Task data:
════════════════

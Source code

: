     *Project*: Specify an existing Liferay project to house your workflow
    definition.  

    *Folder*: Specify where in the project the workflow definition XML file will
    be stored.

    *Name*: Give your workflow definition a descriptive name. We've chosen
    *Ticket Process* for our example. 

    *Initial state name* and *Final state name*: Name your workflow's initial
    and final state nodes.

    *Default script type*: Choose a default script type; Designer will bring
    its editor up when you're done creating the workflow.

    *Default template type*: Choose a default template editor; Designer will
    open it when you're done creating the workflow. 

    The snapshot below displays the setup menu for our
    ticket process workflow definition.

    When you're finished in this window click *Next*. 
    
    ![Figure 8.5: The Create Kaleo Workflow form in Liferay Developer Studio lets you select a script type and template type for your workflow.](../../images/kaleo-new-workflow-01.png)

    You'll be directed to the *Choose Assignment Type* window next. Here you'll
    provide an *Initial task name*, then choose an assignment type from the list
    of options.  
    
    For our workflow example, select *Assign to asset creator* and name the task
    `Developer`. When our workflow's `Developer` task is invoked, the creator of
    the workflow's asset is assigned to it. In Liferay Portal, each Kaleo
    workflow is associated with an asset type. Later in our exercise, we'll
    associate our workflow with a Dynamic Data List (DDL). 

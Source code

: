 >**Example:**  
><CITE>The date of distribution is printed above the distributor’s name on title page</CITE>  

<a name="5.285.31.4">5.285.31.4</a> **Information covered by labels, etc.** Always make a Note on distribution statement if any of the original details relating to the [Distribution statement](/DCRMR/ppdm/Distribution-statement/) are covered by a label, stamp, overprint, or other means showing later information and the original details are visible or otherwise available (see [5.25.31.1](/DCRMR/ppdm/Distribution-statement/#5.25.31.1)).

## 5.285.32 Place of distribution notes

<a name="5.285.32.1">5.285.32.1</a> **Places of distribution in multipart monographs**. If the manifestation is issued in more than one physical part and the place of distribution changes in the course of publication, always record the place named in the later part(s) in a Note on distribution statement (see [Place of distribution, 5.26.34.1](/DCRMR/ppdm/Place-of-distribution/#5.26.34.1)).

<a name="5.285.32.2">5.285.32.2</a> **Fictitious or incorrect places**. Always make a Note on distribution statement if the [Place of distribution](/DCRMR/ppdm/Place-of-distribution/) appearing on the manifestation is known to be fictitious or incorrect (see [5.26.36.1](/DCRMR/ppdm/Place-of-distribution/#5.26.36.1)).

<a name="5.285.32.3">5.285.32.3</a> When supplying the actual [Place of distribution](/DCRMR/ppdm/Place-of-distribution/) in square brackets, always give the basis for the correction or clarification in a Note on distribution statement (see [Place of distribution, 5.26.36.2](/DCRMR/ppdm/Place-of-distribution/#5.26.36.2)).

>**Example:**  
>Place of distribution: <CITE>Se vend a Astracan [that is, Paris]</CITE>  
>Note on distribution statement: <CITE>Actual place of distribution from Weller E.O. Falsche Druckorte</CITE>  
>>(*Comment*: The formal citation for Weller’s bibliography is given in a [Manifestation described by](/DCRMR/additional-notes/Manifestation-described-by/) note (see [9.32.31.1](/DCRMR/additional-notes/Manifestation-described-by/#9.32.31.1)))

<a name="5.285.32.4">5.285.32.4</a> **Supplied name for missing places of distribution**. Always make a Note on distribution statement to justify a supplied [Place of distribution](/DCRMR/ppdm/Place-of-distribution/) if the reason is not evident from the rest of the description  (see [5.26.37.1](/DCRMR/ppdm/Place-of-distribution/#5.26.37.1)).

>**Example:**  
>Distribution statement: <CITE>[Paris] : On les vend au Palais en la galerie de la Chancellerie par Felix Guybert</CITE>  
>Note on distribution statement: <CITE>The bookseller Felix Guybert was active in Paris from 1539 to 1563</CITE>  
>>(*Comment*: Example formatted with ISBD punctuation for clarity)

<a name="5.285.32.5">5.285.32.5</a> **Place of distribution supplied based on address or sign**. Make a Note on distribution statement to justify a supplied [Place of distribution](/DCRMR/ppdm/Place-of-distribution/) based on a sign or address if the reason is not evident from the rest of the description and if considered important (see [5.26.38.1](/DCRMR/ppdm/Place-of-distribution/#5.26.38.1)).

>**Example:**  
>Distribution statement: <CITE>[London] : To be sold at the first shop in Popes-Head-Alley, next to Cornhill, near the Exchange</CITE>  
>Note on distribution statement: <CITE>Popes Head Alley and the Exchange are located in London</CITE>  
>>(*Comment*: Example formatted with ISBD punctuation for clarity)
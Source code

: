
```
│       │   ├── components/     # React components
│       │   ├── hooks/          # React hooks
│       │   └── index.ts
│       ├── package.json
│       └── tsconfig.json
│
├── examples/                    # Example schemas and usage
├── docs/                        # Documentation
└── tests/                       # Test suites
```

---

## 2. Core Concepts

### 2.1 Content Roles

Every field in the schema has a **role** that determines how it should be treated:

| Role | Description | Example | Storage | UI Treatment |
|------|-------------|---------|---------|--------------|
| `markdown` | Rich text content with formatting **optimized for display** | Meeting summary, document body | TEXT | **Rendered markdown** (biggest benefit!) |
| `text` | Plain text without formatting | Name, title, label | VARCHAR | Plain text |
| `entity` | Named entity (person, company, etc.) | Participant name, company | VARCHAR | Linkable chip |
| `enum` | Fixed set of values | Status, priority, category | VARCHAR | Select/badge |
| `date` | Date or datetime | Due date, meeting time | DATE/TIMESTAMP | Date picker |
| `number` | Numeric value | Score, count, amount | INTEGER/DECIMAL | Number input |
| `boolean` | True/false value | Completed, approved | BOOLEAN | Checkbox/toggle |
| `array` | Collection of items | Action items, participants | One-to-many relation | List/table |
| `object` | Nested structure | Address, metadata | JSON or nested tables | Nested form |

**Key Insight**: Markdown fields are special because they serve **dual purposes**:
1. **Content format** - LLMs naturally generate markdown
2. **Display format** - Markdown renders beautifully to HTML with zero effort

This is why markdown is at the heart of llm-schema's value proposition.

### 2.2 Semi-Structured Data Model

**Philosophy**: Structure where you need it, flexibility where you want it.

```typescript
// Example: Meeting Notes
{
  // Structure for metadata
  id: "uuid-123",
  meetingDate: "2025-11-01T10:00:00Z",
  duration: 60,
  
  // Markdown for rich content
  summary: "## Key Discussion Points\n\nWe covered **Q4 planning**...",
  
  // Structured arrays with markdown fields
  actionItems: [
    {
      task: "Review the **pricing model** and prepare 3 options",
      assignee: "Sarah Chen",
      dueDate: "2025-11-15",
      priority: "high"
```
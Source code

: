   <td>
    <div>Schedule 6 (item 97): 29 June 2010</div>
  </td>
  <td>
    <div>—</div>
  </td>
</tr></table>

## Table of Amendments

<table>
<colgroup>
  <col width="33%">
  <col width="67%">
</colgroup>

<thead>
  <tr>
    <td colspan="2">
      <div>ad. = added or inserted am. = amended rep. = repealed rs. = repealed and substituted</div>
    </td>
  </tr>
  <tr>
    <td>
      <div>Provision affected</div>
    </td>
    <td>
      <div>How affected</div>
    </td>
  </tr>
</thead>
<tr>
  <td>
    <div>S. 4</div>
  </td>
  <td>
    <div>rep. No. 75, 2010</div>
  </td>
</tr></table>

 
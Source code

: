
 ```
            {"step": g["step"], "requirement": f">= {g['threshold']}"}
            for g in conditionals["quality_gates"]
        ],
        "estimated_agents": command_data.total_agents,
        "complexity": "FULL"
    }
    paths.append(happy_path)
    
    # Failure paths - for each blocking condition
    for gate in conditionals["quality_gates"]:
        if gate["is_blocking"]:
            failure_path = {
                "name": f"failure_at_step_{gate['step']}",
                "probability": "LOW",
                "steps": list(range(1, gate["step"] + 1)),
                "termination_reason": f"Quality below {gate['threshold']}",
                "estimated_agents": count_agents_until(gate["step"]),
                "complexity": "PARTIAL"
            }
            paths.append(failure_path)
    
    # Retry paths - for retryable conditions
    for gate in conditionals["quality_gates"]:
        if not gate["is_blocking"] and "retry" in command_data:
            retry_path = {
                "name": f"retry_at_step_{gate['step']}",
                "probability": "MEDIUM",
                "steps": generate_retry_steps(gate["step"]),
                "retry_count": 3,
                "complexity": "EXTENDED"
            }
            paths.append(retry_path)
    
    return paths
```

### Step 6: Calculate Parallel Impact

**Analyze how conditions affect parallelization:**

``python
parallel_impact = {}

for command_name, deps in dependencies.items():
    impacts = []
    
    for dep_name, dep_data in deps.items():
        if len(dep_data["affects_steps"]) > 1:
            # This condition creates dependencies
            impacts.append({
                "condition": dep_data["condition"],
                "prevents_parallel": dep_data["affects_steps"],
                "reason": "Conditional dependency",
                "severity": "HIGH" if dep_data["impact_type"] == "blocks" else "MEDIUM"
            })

════════════════

The task:
Please return the lines above exactly, from the first one down to the line with "its editor up", and stop after that line.

Response to this task:
Source code

:     *Project*: Specify an existing Liferay project to house your workflow
    definition.  

    *Folder*: Specify where in the project the workflow definition XML file will
    be stored.

    *Name*: Give your workflow definition a descriptive name. We've chosen
    *Ticket Process* for our example. 

    *Initial state name* and *Final state name*: Name your workflow's initial
    and final state nodes.

    *Default script type*: Choose a default script type; Designer will bring
    its editor up when you're done creating the workflow.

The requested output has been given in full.